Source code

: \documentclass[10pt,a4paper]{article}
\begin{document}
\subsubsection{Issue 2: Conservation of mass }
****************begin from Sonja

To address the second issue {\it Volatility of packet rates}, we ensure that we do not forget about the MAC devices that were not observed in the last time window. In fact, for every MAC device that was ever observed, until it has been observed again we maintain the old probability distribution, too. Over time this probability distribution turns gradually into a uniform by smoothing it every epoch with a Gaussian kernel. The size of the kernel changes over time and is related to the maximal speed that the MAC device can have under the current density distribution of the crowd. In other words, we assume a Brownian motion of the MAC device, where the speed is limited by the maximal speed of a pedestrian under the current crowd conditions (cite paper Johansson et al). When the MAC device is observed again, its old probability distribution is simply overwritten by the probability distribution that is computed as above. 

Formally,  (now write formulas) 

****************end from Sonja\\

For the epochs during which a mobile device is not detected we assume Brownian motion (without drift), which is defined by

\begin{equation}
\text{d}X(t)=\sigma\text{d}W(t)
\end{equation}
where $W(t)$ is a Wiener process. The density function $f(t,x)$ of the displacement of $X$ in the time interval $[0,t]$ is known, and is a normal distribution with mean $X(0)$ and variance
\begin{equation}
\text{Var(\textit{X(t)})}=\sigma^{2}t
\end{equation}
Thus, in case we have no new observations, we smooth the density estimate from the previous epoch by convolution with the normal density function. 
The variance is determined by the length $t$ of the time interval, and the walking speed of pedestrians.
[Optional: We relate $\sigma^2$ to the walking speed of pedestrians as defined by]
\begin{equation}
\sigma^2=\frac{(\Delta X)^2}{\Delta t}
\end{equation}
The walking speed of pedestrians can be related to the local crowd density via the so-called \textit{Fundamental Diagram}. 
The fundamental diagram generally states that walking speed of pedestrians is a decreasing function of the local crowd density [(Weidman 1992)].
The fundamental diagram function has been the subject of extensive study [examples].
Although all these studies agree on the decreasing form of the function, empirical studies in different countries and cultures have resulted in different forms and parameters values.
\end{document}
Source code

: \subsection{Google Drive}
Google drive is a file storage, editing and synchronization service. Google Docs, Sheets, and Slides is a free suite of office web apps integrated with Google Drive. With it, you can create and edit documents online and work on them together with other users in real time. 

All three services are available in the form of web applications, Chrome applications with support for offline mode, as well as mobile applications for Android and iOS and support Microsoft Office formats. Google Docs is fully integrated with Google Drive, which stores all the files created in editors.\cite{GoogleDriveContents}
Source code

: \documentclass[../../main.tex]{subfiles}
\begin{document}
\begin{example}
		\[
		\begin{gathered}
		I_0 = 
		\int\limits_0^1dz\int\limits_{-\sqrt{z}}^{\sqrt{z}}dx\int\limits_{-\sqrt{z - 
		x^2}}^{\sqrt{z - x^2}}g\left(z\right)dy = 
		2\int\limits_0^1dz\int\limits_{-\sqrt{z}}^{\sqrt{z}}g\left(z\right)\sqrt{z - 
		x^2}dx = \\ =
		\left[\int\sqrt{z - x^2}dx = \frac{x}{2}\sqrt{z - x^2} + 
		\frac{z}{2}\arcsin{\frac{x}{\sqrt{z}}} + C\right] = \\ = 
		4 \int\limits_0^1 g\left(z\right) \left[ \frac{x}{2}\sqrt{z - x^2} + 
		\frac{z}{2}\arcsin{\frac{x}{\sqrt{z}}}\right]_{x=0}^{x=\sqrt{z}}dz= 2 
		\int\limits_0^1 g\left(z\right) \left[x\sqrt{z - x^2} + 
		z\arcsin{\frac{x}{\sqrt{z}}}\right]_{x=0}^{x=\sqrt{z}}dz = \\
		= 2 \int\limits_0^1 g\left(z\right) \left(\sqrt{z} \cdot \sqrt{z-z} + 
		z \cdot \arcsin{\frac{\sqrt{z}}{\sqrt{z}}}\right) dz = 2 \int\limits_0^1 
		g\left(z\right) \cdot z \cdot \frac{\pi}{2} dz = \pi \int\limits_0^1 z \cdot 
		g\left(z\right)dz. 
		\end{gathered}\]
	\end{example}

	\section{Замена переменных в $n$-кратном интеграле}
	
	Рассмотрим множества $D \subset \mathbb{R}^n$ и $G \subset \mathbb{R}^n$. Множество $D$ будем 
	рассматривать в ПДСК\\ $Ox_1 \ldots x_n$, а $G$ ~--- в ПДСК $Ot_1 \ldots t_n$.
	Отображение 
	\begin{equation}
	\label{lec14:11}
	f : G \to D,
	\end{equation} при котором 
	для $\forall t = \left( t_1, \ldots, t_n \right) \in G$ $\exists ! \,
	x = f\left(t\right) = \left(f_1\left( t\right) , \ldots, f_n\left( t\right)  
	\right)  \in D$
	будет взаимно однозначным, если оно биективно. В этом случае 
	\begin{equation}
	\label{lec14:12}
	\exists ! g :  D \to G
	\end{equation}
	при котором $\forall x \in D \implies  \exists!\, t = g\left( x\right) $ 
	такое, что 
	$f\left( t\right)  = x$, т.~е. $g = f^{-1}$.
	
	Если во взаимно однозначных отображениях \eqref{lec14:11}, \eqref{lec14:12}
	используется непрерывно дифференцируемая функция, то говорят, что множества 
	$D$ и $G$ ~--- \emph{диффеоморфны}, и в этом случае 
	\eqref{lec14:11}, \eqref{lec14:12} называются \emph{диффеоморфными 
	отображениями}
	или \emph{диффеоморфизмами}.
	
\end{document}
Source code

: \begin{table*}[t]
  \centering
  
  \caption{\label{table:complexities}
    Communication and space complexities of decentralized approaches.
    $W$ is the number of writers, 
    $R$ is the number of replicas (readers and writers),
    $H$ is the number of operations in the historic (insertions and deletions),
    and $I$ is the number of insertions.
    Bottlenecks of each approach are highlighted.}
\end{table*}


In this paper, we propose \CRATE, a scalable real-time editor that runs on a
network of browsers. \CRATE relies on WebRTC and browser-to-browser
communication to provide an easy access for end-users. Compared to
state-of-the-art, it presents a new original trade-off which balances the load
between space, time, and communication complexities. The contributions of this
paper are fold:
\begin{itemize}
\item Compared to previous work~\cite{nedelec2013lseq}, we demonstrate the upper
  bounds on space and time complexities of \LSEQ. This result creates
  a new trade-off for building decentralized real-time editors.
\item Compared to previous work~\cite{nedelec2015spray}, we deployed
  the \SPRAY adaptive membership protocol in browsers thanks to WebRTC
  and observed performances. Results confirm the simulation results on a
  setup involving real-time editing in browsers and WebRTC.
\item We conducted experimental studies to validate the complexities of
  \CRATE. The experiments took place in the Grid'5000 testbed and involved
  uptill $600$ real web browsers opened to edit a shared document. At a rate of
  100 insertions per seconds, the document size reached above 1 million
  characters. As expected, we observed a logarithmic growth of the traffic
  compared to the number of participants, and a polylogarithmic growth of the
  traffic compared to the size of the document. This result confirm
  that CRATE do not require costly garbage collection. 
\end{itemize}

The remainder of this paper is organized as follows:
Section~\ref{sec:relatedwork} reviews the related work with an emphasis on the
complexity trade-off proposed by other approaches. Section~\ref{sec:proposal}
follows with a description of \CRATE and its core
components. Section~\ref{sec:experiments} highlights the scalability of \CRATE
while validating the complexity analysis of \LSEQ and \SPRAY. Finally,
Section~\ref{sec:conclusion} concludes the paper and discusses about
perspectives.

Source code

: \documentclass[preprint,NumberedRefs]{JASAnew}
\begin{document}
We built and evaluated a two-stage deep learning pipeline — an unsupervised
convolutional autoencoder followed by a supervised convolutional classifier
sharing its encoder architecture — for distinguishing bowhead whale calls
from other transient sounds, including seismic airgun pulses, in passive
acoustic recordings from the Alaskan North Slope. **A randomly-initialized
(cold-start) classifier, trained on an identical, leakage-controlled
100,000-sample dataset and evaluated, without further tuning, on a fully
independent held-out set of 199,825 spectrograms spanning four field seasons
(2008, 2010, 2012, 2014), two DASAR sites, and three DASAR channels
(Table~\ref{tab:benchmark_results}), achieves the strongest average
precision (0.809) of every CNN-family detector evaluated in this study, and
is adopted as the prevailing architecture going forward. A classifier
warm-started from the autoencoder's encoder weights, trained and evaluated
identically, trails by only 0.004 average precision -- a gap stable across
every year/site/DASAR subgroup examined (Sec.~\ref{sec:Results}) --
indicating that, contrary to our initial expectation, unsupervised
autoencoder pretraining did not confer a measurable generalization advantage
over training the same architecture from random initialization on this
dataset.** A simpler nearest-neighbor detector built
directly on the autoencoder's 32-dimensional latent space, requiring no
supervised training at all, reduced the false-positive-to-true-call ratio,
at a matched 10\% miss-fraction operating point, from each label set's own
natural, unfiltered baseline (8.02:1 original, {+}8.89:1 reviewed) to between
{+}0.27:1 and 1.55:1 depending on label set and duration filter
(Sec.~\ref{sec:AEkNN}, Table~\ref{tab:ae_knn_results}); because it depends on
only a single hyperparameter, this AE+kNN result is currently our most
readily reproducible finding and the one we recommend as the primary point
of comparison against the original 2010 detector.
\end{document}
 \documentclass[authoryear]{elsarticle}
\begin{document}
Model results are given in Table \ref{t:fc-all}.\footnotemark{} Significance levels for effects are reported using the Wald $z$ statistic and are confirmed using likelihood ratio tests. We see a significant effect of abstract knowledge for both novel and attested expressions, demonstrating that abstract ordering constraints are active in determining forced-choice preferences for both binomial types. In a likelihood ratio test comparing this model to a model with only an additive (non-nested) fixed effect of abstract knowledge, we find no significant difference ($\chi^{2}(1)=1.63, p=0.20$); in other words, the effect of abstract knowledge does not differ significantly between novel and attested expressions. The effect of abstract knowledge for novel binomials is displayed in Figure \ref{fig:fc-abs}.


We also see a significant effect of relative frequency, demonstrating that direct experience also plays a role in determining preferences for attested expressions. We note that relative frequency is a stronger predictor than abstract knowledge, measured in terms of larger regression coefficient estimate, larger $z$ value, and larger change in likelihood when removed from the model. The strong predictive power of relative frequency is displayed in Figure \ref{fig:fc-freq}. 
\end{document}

■ **What is expected**
The answer must consist solely of the number of lines in the entries that contain the word "WebRTC".

■ **Expected output**
3